WHAT TO DO — Given the listing below, write out exactly the lines starting with the line that has "The cost of , which" and going on through the line that has "steps. So, let", both kept.

AVAILABLE DATA —
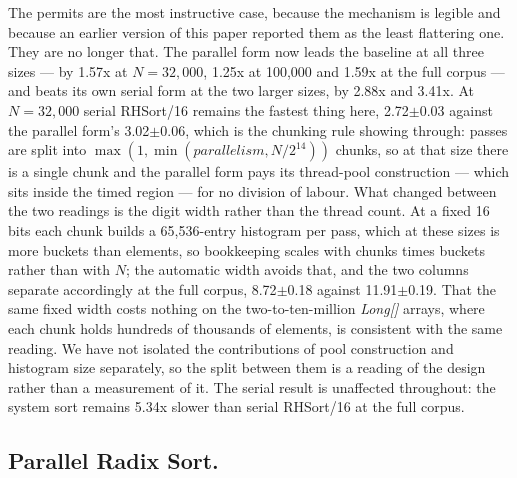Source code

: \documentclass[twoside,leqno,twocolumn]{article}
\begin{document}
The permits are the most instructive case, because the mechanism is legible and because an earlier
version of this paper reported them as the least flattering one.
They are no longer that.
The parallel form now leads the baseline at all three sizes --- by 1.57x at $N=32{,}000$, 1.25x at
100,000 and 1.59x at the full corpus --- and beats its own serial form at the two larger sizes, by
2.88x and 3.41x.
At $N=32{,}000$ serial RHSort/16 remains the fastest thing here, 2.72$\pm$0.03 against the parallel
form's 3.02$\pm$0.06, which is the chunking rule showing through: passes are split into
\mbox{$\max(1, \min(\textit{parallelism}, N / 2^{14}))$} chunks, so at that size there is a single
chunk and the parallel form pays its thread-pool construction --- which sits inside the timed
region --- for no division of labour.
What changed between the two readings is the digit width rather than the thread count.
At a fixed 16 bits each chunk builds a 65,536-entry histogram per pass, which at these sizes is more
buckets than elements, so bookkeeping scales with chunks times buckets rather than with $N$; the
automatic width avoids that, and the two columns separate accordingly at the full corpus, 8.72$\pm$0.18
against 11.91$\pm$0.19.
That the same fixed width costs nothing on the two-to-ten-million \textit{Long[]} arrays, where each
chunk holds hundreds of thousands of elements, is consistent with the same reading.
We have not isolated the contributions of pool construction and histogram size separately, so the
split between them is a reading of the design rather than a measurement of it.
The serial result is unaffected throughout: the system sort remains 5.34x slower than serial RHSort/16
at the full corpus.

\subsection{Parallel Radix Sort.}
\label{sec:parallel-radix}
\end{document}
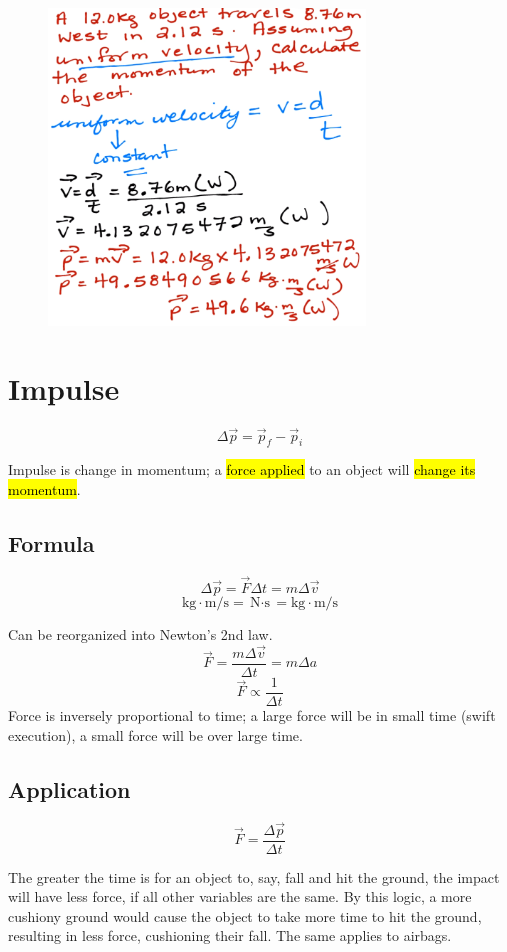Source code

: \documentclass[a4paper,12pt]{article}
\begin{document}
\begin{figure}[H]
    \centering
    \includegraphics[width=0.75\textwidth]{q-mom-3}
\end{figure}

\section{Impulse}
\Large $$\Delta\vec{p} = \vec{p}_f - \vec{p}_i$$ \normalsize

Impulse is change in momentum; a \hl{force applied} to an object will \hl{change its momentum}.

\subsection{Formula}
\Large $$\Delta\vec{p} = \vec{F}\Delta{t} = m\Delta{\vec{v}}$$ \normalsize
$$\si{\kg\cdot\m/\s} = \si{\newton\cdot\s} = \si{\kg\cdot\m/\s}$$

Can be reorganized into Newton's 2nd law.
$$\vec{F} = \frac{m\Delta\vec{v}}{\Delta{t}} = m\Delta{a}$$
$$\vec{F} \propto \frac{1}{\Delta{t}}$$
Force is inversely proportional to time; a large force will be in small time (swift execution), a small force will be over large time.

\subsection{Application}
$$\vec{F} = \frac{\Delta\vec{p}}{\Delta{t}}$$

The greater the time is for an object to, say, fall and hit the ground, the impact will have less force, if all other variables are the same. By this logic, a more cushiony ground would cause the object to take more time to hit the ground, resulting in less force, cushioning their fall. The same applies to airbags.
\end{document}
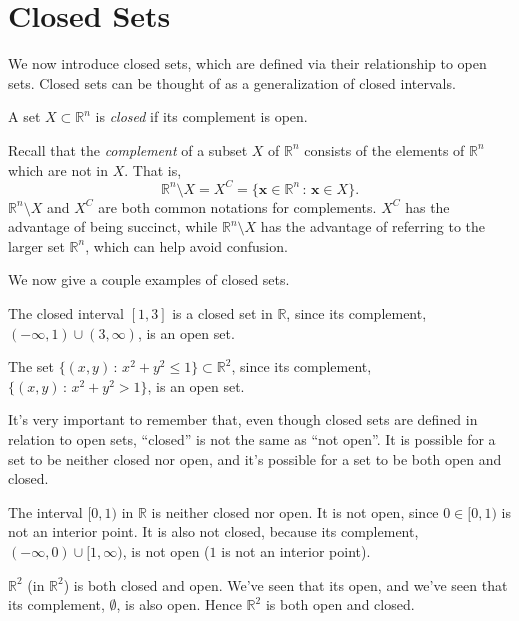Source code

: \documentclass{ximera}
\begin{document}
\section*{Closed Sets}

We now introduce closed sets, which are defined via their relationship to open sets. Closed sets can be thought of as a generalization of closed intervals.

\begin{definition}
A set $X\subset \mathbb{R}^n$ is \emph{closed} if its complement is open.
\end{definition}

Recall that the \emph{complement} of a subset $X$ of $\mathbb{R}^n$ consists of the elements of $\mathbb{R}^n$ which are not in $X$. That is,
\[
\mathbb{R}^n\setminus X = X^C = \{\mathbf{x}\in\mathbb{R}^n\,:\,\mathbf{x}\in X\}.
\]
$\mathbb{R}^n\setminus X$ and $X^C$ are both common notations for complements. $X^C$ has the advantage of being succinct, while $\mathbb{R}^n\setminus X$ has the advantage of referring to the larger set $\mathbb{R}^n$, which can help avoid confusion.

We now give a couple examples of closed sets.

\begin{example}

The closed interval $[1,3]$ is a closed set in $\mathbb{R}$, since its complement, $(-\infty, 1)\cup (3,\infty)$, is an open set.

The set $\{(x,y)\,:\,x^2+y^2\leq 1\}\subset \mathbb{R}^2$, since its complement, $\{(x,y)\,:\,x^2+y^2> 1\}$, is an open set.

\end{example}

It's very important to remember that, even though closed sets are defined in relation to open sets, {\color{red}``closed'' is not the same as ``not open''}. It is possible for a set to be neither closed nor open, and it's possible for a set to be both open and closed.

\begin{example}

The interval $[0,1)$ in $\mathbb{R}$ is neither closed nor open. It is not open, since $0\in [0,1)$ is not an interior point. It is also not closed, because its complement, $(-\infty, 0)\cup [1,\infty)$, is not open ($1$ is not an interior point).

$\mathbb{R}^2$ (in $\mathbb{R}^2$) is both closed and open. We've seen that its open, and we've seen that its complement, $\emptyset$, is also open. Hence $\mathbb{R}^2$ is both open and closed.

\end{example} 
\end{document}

...

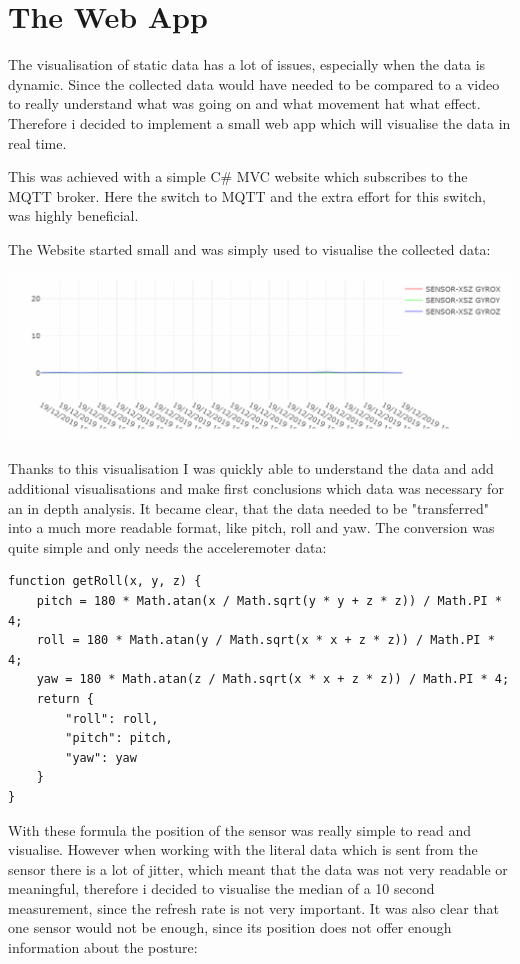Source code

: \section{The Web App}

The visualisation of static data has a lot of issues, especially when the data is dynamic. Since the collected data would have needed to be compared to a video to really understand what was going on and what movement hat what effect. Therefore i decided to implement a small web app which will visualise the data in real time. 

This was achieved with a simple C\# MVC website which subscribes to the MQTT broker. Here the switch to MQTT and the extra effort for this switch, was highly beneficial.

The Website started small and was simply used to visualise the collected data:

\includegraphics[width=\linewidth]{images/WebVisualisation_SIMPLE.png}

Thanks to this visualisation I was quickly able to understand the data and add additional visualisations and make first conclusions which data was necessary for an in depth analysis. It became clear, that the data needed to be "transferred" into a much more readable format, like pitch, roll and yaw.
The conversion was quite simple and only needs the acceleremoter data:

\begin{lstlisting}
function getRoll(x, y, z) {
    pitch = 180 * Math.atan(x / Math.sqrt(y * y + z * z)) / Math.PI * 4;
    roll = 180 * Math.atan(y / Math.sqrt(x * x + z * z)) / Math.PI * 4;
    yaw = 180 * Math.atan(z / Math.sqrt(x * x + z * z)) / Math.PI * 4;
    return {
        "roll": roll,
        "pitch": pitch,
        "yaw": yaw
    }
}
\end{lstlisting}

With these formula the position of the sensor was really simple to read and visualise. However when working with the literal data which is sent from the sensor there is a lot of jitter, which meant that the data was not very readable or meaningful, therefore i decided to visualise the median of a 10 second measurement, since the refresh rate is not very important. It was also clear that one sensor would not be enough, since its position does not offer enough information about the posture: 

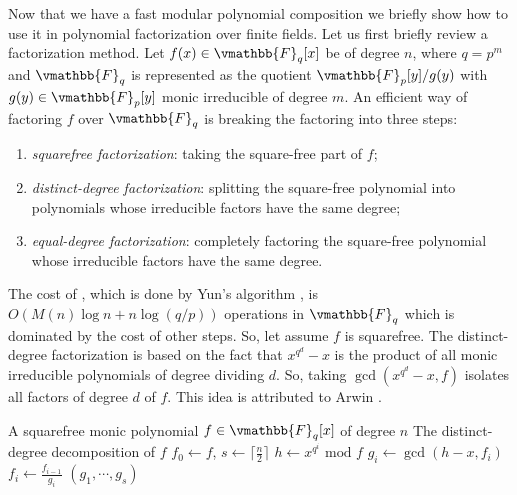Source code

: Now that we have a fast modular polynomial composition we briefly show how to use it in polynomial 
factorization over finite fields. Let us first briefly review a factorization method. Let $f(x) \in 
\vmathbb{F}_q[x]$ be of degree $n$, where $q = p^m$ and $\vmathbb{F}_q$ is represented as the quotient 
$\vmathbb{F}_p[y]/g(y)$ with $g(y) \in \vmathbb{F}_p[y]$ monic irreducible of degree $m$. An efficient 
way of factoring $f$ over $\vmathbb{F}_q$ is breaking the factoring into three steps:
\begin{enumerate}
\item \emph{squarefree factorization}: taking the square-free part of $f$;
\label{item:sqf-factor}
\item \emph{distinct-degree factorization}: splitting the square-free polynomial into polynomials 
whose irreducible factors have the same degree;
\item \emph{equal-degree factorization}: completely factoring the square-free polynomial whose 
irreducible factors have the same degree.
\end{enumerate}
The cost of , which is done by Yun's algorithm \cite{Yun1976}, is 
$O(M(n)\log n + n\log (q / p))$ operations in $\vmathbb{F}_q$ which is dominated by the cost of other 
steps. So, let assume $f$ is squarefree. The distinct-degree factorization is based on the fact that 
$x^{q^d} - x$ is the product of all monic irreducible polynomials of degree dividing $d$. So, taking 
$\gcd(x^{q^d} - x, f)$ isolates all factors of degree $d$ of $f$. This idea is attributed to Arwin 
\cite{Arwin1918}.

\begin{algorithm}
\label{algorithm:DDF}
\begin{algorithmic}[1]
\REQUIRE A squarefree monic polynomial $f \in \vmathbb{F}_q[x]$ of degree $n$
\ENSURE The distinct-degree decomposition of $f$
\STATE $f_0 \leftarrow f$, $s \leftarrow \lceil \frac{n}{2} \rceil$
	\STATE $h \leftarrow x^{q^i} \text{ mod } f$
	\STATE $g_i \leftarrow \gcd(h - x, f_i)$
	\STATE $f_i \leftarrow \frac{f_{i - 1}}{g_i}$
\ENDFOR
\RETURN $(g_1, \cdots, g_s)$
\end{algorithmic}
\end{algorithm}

SOLUTION FOR THIS PROBLEM —
The cost of , which is done by Yun's algorithm \cite{Yun1976}, is 
$O(M(n)\log n + n\log (q / p))$ operations in $\vmathbb{F}_q$ which is dominated by the cost of other 
steps. So, let assume $f$ is squarefree. The distinct-degree factorization is based on the fact that 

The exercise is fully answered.